START RECORD SET

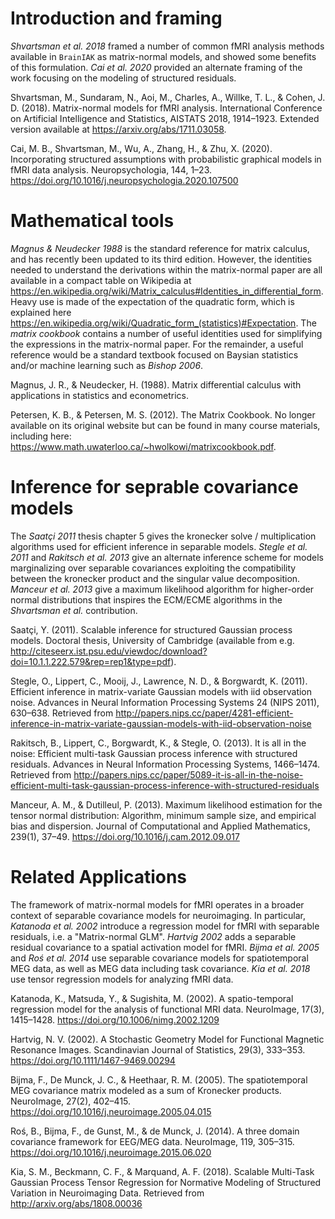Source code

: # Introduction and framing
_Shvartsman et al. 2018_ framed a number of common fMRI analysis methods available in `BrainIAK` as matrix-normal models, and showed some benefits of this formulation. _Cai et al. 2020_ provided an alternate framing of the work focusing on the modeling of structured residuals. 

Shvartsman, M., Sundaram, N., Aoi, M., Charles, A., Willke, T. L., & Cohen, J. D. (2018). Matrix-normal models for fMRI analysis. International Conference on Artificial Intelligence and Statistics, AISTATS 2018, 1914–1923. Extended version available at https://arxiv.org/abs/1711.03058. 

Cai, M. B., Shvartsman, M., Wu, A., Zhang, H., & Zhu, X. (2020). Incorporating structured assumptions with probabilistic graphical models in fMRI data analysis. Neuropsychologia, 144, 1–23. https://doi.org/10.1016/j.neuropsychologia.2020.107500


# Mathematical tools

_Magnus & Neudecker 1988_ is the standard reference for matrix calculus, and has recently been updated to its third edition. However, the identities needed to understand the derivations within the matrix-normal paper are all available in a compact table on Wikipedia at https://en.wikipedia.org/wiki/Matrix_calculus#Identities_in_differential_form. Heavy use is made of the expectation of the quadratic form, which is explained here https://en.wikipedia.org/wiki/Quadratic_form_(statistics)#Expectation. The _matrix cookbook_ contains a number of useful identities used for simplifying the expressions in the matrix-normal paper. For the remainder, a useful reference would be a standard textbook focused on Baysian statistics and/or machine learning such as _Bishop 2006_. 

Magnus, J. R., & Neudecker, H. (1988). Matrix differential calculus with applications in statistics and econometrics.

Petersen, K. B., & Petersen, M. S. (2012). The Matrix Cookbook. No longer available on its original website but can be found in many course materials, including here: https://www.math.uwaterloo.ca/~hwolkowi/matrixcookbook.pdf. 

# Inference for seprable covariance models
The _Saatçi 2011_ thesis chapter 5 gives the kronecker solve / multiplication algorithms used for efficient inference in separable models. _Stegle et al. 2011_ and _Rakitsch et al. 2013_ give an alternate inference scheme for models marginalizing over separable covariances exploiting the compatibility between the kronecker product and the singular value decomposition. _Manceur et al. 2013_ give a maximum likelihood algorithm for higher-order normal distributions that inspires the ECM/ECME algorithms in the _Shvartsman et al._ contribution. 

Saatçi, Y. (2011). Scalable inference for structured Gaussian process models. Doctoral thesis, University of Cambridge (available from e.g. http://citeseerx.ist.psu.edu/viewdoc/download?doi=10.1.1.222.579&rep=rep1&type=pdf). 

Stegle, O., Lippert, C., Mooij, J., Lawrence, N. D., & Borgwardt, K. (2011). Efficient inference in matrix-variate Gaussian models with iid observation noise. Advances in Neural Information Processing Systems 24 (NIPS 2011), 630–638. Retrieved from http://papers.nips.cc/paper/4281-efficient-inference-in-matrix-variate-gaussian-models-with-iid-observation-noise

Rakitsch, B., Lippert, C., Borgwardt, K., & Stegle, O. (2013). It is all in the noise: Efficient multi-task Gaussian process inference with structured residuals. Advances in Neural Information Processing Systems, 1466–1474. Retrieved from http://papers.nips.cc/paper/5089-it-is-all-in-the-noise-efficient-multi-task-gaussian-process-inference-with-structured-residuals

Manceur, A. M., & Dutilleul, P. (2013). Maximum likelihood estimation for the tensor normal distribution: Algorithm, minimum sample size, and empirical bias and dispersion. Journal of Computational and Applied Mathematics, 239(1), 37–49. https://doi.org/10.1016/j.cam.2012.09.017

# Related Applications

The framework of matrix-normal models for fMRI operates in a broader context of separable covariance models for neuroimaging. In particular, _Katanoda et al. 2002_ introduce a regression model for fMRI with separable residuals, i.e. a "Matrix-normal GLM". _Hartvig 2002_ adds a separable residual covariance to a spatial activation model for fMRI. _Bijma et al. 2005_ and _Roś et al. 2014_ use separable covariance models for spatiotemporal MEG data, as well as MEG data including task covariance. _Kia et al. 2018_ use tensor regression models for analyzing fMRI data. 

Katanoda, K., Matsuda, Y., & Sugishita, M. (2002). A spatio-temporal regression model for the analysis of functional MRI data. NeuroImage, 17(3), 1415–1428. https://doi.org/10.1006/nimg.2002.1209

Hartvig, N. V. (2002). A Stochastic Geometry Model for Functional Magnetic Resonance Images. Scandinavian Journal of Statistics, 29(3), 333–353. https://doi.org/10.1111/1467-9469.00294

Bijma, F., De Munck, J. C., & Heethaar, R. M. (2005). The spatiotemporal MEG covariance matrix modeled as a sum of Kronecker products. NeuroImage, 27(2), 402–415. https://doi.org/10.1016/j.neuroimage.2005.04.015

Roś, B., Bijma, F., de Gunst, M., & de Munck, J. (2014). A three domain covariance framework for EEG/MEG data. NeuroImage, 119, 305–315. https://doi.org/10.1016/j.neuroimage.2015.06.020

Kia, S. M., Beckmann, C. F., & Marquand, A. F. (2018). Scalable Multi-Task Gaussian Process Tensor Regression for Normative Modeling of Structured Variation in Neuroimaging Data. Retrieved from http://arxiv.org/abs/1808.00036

END RECORD SET
START RECORD SET

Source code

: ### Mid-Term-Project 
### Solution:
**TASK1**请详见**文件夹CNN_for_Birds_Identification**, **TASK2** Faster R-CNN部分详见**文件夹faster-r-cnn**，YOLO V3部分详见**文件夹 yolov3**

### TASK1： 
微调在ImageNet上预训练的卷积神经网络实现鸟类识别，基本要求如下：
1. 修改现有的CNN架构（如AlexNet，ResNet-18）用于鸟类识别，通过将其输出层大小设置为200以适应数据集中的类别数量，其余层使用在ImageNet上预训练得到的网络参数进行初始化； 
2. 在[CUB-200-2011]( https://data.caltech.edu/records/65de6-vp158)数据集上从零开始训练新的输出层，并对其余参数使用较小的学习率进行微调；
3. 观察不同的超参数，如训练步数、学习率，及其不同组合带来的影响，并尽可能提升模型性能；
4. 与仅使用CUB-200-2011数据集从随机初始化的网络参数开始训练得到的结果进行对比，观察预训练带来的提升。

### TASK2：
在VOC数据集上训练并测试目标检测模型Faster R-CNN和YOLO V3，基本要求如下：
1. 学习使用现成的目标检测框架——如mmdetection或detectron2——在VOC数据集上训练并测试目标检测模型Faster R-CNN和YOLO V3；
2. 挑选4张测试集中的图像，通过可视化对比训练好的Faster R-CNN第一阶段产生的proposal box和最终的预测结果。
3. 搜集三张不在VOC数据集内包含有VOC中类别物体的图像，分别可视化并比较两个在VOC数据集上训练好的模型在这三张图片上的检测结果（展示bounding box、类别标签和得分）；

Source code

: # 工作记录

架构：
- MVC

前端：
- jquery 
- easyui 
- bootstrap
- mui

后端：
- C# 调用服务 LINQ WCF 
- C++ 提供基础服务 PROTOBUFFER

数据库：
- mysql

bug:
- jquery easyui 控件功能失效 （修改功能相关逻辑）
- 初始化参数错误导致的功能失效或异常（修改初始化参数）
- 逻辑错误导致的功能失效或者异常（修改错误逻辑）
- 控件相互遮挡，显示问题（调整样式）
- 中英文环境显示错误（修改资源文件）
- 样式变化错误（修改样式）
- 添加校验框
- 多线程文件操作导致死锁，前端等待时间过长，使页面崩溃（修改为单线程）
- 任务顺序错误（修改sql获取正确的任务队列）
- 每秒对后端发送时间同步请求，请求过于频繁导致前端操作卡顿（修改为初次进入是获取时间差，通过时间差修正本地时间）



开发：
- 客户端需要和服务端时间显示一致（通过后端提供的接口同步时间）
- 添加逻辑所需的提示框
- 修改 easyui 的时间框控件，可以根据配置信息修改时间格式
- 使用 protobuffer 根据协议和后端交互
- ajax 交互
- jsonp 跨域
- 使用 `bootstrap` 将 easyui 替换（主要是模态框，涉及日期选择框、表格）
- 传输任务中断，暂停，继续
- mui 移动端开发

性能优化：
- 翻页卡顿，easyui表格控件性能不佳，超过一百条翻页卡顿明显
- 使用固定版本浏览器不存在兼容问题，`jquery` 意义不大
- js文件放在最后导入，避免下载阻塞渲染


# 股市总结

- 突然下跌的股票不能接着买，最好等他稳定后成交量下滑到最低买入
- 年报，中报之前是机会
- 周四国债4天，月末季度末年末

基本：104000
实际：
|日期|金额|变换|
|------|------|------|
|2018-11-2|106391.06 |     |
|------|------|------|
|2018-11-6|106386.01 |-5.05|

END RECORD SET
START RECORD SET

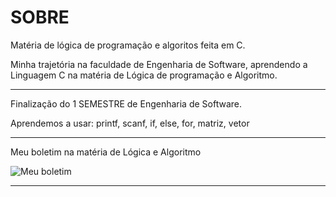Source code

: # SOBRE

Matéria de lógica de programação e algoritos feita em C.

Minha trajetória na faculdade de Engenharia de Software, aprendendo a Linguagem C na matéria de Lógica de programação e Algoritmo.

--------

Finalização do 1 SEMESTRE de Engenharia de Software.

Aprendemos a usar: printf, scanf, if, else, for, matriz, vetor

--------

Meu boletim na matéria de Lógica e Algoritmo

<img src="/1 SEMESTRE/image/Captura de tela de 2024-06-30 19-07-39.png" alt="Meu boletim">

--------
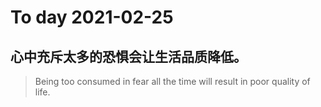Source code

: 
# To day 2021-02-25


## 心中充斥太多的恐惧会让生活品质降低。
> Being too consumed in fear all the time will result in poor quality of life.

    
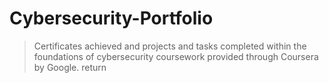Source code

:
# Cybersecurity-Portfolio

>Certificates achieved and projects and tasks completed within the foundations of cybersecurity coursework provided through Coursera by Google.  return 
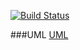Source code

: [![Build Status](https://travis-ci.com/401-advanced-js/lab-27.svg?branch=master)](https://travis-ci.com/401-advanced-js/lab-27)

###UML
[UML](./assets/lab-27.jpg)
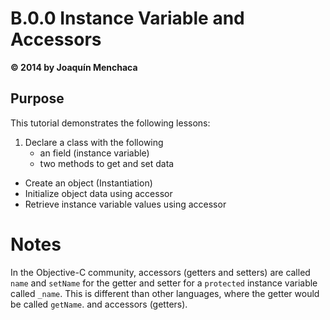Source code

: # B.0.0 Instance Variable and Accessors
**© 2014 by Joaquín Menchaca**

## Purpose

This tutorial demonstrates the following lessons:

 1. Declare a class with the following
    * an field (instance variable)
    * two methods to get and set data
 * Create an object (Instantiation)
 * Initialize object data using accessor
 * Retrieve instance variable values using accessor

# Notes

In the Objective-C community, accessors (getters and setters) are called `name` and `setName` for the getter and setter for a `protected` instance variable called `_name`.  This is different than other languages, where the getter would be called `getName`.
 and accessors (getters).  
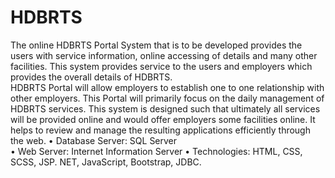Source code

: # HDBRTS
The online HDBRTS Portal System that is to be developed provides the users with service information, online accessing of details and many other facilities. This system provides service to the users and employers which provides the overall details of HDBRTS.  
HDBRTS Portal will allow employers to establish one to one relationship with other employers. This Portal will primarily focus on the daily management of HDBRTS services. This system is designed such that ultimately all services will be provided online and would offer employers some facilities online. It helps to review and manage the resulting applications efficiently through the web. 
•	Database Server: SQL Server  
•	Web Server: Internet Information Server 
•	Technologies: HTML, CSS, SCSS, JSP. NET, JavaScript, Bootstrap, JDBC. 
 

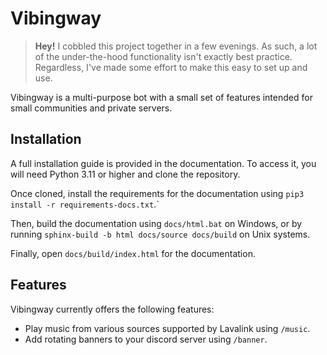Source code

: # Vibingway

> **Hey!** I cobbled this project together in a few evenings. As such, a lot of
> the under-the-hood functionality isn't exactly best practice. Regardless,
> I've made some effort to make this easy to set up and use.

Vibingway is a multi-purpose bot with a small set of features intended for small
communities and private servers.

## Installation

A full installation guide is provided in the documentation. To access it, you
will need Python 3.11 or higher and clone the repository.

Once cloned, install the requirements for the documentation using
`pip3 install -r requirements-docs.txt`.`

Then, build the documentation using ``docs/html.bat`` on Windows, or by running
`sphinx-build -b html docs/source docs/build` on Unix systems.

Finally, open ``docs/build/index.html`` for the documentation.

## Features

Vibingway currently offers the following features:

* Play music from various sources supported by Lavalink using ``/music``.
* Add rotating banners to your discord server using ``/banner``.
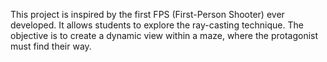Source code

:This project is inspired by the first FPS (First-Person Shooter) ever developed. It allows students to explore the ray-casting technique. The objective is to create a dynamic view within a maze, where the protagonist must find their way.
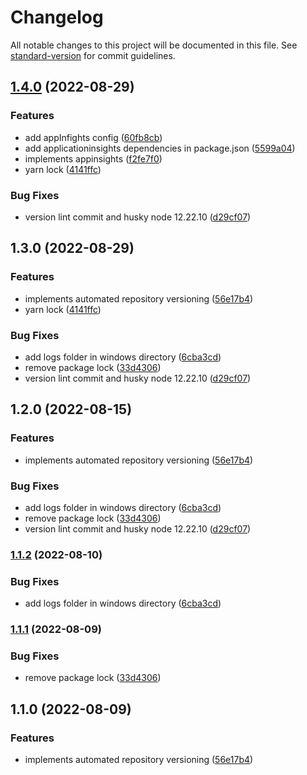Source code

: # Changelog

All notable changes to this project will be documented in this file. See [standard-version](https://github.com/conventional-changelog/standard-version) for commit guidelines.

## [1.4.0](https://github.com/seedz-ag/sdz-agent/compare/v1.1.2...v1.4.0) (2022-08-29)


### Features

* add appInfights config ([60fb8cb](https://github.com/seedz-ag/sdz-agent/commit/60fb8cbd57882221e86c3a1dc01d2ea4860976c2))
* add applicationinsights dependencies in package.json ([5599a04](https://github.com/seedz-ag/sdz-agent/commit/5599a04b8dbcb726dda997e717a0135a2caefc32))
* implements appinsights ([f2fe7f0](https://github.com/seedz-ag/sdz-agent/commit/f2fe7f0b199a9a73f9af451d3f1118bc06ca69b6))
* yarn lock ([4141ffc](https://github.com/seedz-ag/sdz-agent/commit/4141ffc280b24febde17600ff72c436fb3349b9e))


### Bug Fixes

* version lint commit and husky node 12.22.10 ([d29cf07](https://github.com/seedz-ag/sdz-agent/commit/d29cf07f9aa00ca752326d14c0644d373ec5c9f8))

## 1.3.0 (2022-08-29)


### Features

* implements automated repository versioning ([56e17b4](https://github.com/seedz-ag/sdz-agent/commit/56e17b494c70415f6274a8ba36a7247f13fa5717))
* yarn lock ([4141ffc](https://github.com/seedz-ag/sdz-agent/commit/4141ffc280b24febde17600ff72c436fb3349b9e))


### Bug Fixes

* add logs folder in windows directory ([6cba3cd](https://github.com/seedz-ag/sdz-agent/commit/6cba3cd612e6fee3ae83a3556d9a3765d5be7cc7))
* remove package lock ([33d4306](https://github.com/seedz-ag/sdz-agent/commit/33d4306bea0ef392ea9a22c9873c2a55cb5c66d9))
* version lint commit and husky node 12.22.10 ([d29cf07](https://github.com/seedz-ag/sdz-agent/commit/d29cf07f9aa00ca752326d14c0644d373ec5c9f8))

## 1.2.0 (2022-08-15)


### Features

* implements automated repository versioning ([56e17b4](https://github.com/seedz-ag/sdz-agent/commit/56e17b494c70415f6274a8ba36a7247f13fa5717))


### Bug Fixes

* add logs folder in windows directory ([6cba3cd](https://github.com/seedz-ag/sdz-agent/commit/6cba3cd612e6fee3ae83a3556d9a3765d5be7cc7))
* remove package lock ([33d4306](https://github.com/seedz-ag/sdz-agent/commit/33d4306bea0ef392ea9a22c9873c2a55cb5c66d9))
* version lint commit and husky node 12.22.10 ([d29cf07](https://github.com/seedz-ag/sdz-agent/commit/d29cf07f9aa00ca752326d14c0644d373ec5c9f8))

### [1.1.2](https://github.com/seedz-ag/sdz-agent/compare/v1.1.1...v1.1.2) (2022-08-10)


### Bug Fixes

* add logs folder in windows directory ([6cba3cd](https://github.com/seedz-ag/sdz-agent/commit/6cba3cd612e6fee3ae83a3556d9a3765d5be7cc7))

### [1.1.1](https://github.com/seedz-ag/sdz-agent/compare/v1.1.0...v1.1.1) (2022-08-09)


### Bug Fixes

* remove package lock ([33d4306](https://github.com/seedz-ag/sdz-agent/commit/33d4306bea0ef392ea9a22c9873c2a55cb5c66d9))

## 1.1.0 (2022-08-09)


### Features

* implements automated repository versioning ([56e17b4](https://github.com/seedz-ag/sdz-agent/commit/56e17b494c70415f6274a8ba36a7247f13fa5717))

END RECORD SET

WHAT THE EXERCISE ASKS » If a line contains the word "documentation", it counts; please state how many such lines the records above have, and nothing more.

RESULT » 4